The answer must be one number: how many lines in the records below contain the word "indirizzi".

Data extracted from a collection:
——
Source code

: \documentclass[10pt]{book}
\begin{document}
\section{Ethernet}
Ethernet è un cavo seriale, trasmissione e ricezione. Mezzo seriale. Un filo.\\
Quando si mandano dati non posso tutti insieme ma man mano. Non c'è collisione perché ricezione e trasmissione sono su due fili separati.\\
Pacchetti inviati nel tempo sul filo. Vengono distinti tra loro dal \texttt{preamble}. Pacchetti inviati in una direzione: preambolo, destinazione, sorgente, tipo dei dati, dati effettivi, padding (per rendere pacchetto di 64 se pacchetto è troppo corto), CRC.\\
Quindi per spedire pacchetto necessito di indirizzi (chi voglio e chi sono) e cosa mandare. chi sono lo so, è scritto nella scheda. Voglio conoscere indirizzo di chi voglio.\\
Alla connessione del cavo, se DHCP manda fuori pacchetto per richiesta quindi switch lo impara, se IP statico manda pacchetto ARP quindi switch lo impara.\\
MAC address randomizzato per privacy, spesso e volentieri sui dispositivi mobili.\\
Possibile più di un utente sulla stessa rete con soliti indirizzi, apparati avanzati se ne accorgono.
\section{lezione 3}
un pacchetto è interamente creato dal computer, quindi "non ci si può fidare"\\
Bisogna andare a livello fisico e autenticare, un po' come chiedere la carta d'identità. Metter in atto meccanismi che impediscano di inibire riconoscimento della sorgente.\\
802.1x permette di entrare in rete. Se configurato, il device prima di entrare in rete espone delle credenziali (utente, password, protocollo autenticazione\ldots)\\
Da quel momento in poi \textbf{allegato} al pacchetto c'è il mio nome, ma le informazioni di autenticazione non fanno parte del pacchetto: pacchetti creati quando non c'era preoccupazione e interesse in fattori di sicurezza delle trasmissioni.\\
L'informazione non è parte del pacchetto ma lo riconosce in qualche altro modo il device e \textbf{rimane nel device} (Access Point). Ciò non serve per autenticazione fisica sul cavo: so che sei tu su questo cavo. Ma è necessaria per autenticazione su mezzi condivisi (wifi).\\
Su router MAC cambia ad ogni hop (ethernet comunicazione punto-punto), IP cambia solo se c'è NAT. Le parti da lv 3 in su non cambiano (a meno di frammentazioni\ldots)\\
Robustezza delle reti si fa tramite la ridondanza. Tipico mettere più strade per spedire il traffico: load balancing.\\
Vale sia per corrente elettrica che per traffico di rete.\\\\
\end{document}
——
→ Completed exercise
2